The essence of strategy is to make controversial choices in order to gain a competitive advantage, but difficult choices often engender opposing views.
Aneel Karnani presents a process for strategy development that can help managers surface, manage and resolve conflict, thus resulting in more effective strategic choices.
The much-publicized 2001 merger between Hewlett-Packard and Compaq was very controversial. The CEOs of the two companies campaigned vigorously for the merger while the most visible critic of the merger, Walter Hewlett, 14-year HP director and son of co-founder William Hewlett, heavily contested it.
To give you a feel for the strategic battle, consider first this comment from Carly Fiorina, then the CEO of HP, in a letter to shareholders: “The merger of HP and Compaq is the best way to strengthen our businesses and improve our market position, deliver more of what our customers need, enhance opportunities for our employees and increase the value of our shareowners’ investments.” By strong contrast, the most visible critic of the merger, Hewlett contested it with public comments like: “We profoundly disagree with management’s assertion that HP needs to make this large and very risky acquisition. It worsens the HP shareholders’ portfolio of businesses. It does not solve any strategic problems.” Experts, including investment bankers, stock analysts and management consultants, argued on both sides of the merger debate.
While things do not usually get this heated, strategy is always controversial; in fact, the very essence of strategy is controversial choices and trade-offs. In order for one firm to outperform its competitors and gain a competitive advantage, it must act differently: make choices and choose alternatives that are distinct from its competitors. Strategic decisions also imply making trade-offs; otherwise every company would choose the same alternatives and there would be no difference among companies. Moreover, equally smart managers could have very disparate views on the best strategy for a company, as seen in the case of the HP-Compaq merger.

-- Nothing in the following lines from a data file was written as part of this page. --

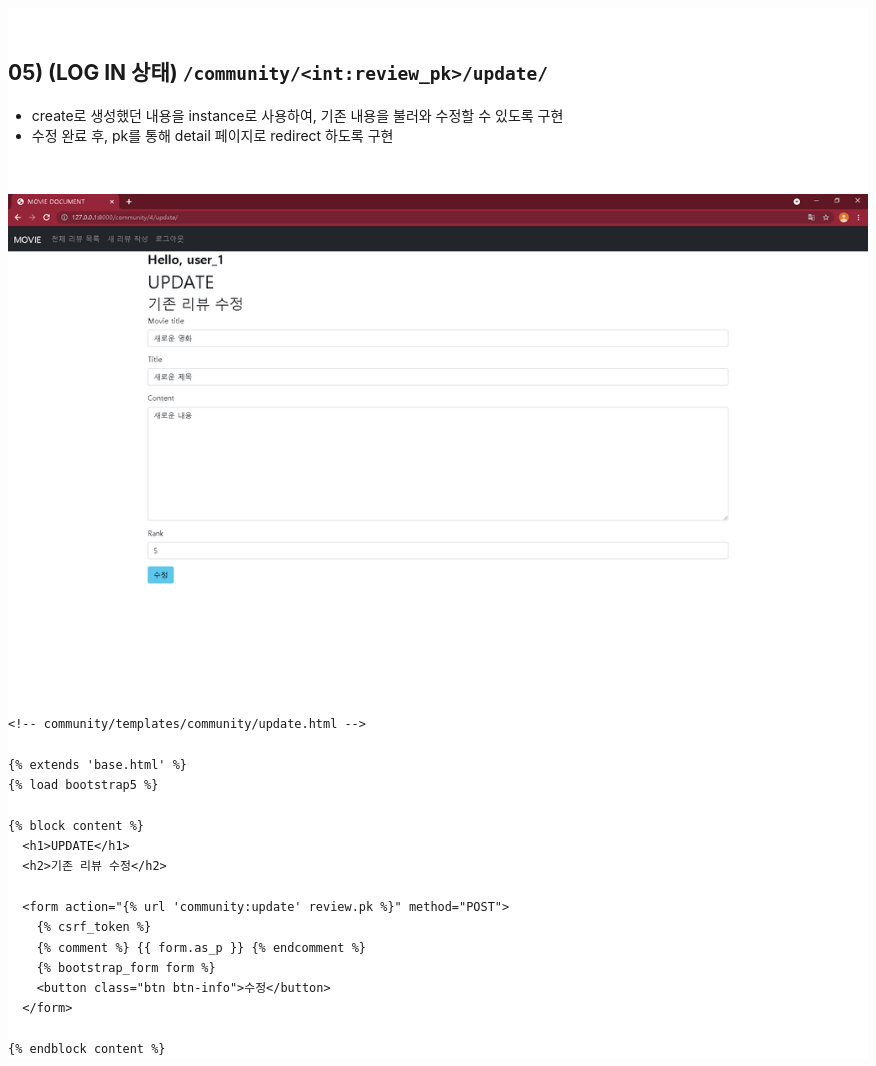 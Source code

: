 
<br>



## 05) (LOG IN 상태) `/community/<int:review_pk>/update/`

- create로 생성했던 내용을 instance로 사용하여, 기존 내용을 불러와 수정할 수 있도록 구현 
- 수정 완료 후, pk를 통해 detail 페이지로 redirect 하도록 구현

<br>

![image-20210917201909712](README.assets/image-20210917201909712-16318775528205.png)



<br>

```django
<!-- community/templates/community/update.html -->

{% extends 'base.html' %}
{% load bootstrap5 %}

{% block content %}
  <h1>UPDATE</h1>
  <h2>기존 리뷰 수정</h2>
  
  <form action="{% url 'community:update' review.pk %}" method="POST">
    {% csrf_token %}
    {% comment %} {{ form.as_p }} {% endcomment %}
    {% bootstrap_form form %}
    <button class="btn btn-info">수정</button>
  </form>
  
{% endblock content %}
```
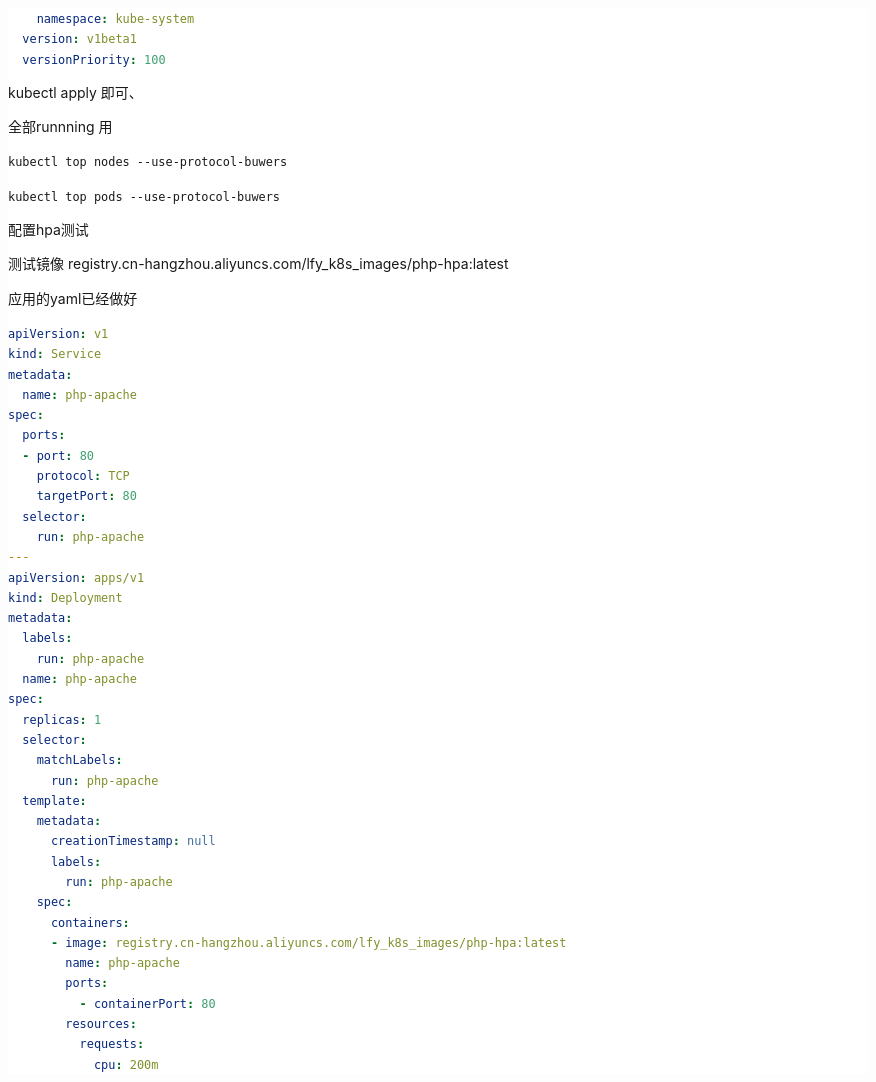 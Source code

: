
 ```yaml
    namespace: kube-system
  version: v1beta1
  versionPriority: 100
```



kubectl apply 即可、  

全部runnning 用

```shell
kubectl top nodes --use-protocol-buwers 
```

```shell
kubectl top pods --use-protocol-buwers
```

配置hpa测试  

测试镜像 registry.cn-hangzhou.aliyuncs.com/lfy_k8s_images/php-hpa:latest  

应用的yaml已经做好  

```yaml
apiVersion: v1
kind: Service
metadata:
  name: php-apache
spec:
  ports:
  - port: 80
    protocol: TCP
    targetPort: 80
  selector:
    run: php-apache
---
apiVersion: apps/v1
kind: Deployment
metadata:
  labels:
    run: php-apache
  name: php-apache
spec:
  replicas: 1
  selector:
    matchLabels:
      run: php-apache
  template:
    metadata:
      creationTimestamp: null
      labels:
        run: php-apache
    spec:
      containers:
      - image: registry.cn-hangzhou.aliyuncs.com/lfy_k8s_images/php-hpa:latest
        name: php-apache
        ports:
          - containerPort: 80
        resources:
          requests:
            cpu: 200m
```
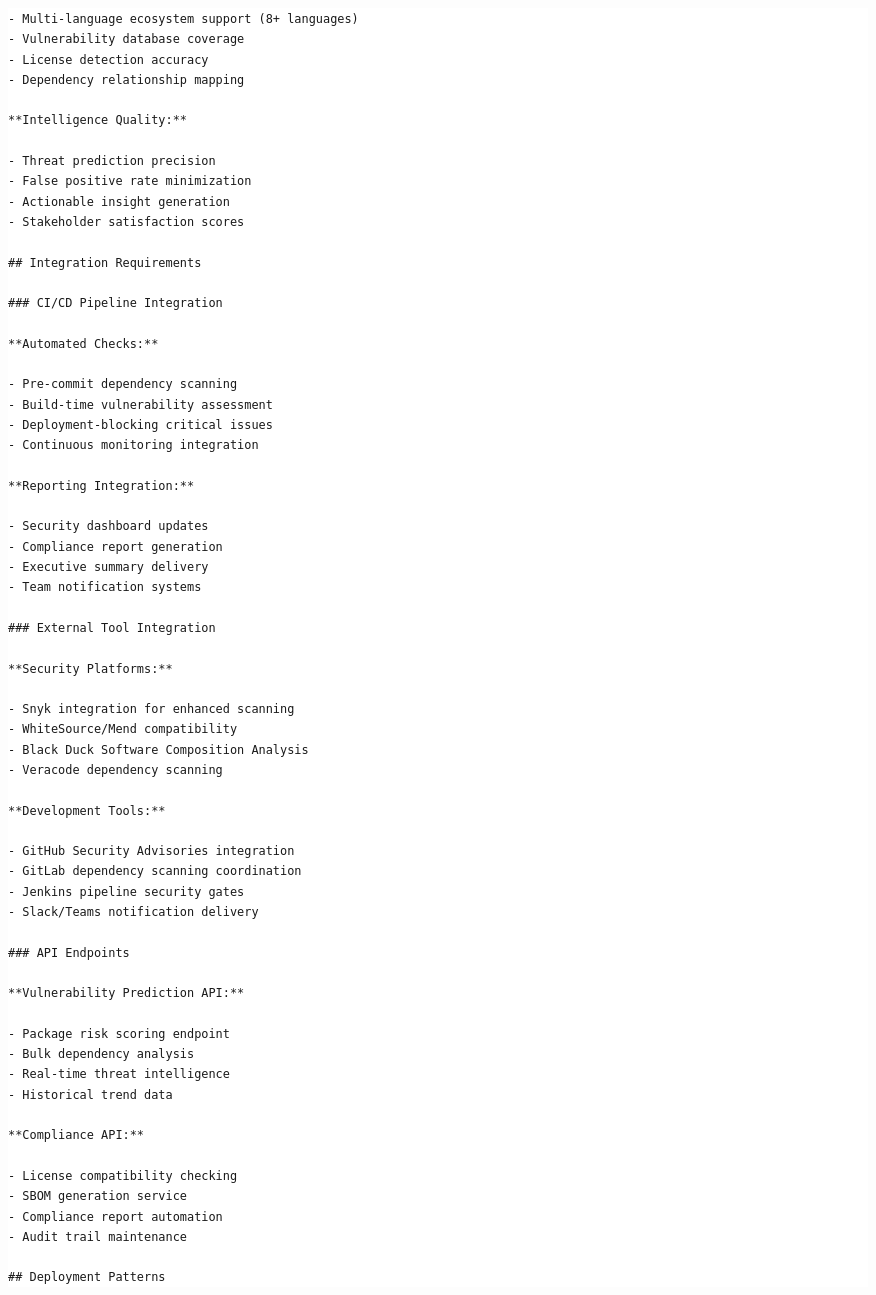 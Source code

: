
 ```text
- Multi-language ecosystem support (8+ languages)
- Vulnerability database coverage
- License detection accuracy
- Dependency relationship mapping

**Intelligence Quality:**

- Threat prediction precision
- False positive rate minimization
- Actionable insight generation
- Stakeholder satisfaction scores

## Integration Requirements

### CI/CD Pipeline Integration

**Automated Checks:**

- Pre-commit dependency scanning
- Build-time vulnerability assessment
- Deployment-blocking critical issues
- Continuous monitoring integration

**Reporting Integration:**

- Security dashboard updates
- Compliance report generation
- Executive summary delivery
- Team notification systems

### External Tool Integration

**Security Platforms:**

- Snyk integration for enhanced scanning
- WhiteSource/Mend compatibility
- Black Duck Software Composition Analysis
- Veracode dependency scanning

**Development Tools:**

- GitHub Security Advisories integration
- GitLab dependency scanning coordination
- Jenkins pipeline security gates
- Slack/Teams notification delivery

### API Endpoints

**Vulnerability Prediction API:**

- Package risk scoring endpoint
- Bulk dependency analysis
- Real-time threat intelligence
- Historical trend data

**Compliance API:**

- License compatibility checking
- SBOM generation service
- Compliance report automation
- Audit trail maintenance

## Deployment Patterns
``` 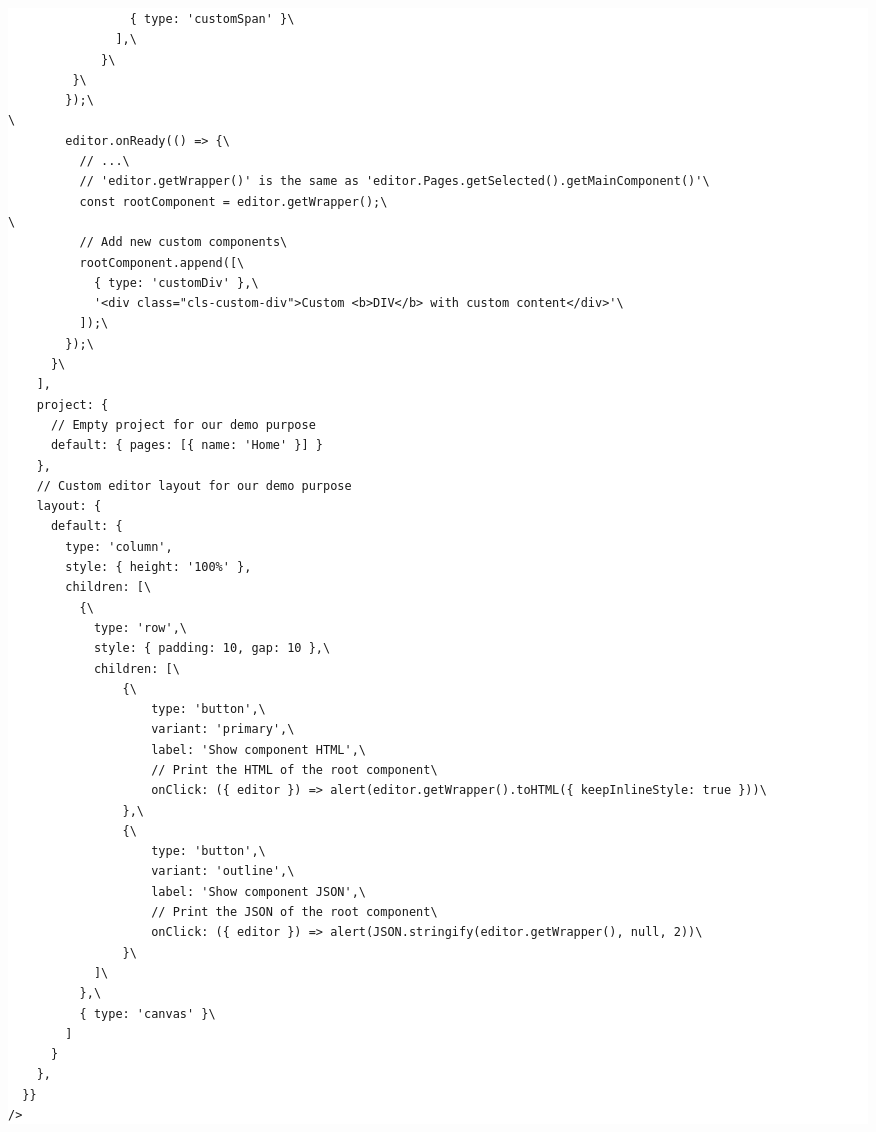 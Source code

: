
 ```codeBlockLines_AdAo
                 { type: 'customSpan' }\
               ],\
             }\
         }\
        });\
\
        editor.onReady(() => {\
          // ...\
          // 'editor.getWrapper()' is the same as 'editor.Pages.getSelected().getMainComponent()'\
          const rootComponent = editor.getWrapper();\
\
          // Add new custom components\
          rootComponent.append([\
            { type: 'customDiv' },\
            '<div class="cls-custom-div">Custom <b>DIV</b> with custom content</div>'\
          ]);\
        });\
      }\
    ],
    project: {
      // Empty project for our demo purpose
      default: { pages: [{ name: 'Home' }] }
    },
    // Custom editor layout for our demo purpose
    layout: {
      default: {
        type: 'column',
        style: { height: '100%' },
        children: [\
          {\
            type: 'row',\
            style: { padding: 10, gap: 10 },\
            children: [\
                {\
                    type: 'button',\
                    variant: 'primary',\
                    label: 'Show component HTML',\
                    // Print the HTML of the root component\
                    onClick: ({ editor }) => alert(editor.getWrapper().toHTML({ keepInlineStyle: true }))\
                },\
                {\
                    type: 'button',\
                    variant: 'outline',\
                    label: 'Show component JSON',\
                    // Print the JSON of the root component\
                    onClick: ({ editor }) => alert(JSON.stringify(editor.getWrapper(), null, 2))\
                }\
            ]\
          },\
          { type: 'canvas' }\
        ]
      }
    },
  }}
/>

```
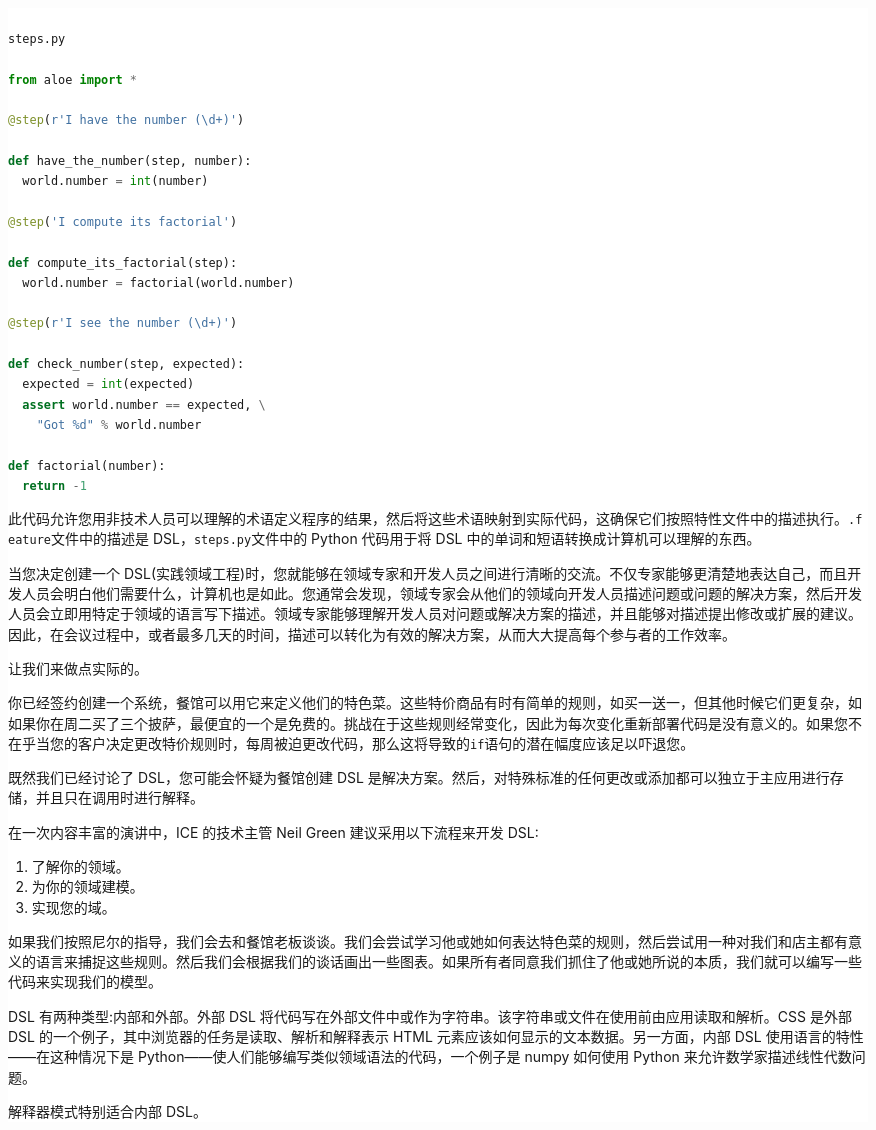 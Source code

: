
 ```py

steps.py

from aloe import *

@step(r'I have the number (\d+)')

def have_the_number(step, number):
  world.number = int(number)

@step('I compute its factorial')

def compute_its_factorial(step):
  world.number = factorial(world.number)

@step(r'I see the number (\d+)')

def check_number(step, expected):
  expected = int(expected)
  assert world.number == expected, \
    "Got %d" % world.number

def factorial(number):
  return -1

```

此代码允许您用非技术人员可以理解的术语定义程序的结果，然后将这些术语映射到实际代码，这确保它们按照特性文件中的描述执行。`.feature`文件中的描述是 DSL，`steps.py`文件中的 Python 代码用于将 DSL 中的单词和短语转换成计算机可以理解的东西。

当您决定创建一个 DSL(实践领域工程)时，您就能够在领域专家和开发人员之间进行清晰的交流。不仅专家能够更清楚地表达自己，而且开发人员会明白他们需要什么，计算机也是如此。您通常会发现，领域专家会从他们的领域向开发人员描述问题或问题的解决方案，然后开发人员会立即用特定于领域的语言写下描述。领域专家能够理解开发人员对问题或解决方案的描述，并且能够对描述提出修改或扩展的建议。因此，在会议过程中，或者最多几天的时间，描述可以转化为有效的解决方案，从而大大提高每个参与者的工作效率。

让我们来做点实际的。

你已经签约创建一个系统，餐馆可以用它来定义他们的特色菜。这些特价商品有时有简单的规则，如买一送一，但其他时候它们更复杂，如如果你在周二买了三个披萨，最便宜的一个是免费的。挑战在于这些规则经常变化，因此为每次变化重新部署代码是没有意义的。如果您不在乎当您的客户决定更改特价规则时，每周被迫更改代码，那么这将导致的`if`语句的潜在幅度应该足以吓退您。

既然我们已经讨论了 DSL，您可能会怀疑为餐馆创建 DSL 是解决方案。然后，对特殊标准的任何更改或添加都可以独立于主应用进行存储，并且只在调用时进行解释。

在一次内容丰富的演讲中，ICE 的技术主管 Neil Green 建议采用以下流程来开发 DSL:

1.  了解你的领域。
2.  为你的领域建模。
3.  实现您的域。

如果我们按照尼尔的指导，我们会去和餐馆老板谈谈。我们会尝试学习他或她如何表达特色菜的规则，然后尝试用一种对我们和店主都有意义的语言来捕捉这些规则。然后我们会根据我们的谈话画出一些图表。如果所有者同意我们抓住了他或她所说的本质，我们就可以编写一些代码来实现我们的模型。

DSL 有两种类型:内部和外部。外部 DSL 将代码写在外部文件中或作为字符串。该字符串或文件在使用前由应用读取和解析。CSS 是外部 DSL 的一个例子，其中浏览器的任务是读取、解析和解释表示 HTML 元素应该如何显示的文本数据。另一方面，内部 DSL 使用语言的特性——在这种情况下是 Python——使人们能够编写类似领域语法的代码，一个例子是 numpy 如何使用 Python 来允许数学家描述线性代数问题。

解释器模式特别适合内部 DSL。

Four years after the contentious merger, and four years of disappointing results later, the board of directors fired CEO Fiorina. HP Chairwoman Patricia Dunn remarked that the company needed a leader who would better execute its existing strategy. Sanford Robertson, founder of the investment bank, Robertson Stephens, differed in his view, “I always thought they executed pretty well [but I] was curious about the strategy.” Even in hindsight, strategy can become controversial.
Most managers figure out that strategy formulation involves making difficult choices, but often they do not also realize that similarly sharp choices are required in strategy implementation. HP provides yet another example that highlights this point. Prior to her departure from HP, Fiorina restructured the organization by combining the personal computer business and the printer business into one division. Only a few months later, in June 2005, Mark Hurd, the new CEO, reversed that decision.
Strategy is not only controversial; it is a critical driver of superior firm performance. Michael Porter, an influential strategy guru, argues that the root cause of poor firm performance is the failure to distinguish between operational effectiveness and strategy. While operational effectiveness is necessary, it is not sufficient for superior performance. Managers often wonder where the dividing line is between strategy and operations, between strategy and tactics. A way to define this slippery distinction is that strategy consists of choices that are both controversial and significant drivers of firm performance. In order for firms to benefit from their strategic planning processes, they need to be able to manage the process of dealing with the controversy (and the inherent conflict that arises) during strategy development and execution.
In February 2005, the Wall Street Journal sampled a range of industry veterans and management experts to ascertain their opinions on what HP should do next. Their responses highlight the problem: “turnaround experts offer a wide range of conflicting strategies.” This is not an unusual, let alone a unique example. In 2005, Boeing announced its latest investment in its newest offering, the 787 Dreamliner, a mid-size, long-range plane that seats between 200 and 300 passengers. Airbus, on the other hand, bet on its A380, a superjumbo, long-range plane that seats between 550 and 800 passengers. These two competitors placed bets based on differing views of the future growth patterns in international air travel: point-to-point versus hub-and spoke. Their wagers are not only controversial, but also substantial: Airbus spent $16 billion developing its new A380 aircraft.
Blockbuster, the video-rental chain, has seen its business erode in past years as a result of new competition from a variety of sources: low-priced DVDs, online DVD rentals, video-on-demand and downloaded movies from the Internet. The company has invested money to expand its business in several different ways: selling and renting video games, offering used movies for sale, starting an online mail-order business, establishing a subscription service and cancelling late fees. Carl Icahn, the largest shareholder of the company, disagrees with many of Blockbuster’s strategies and feels that the company should significantly increase its dividend payout so that investors can better invest their money elsewhere. This situation is a familiar one: a once-dominant business that generates plenty of cash sees its market slowly decline. So, should management use the cash to diversify the business into something new but risky? Or, should they manage the business for cash and return it to shareholders?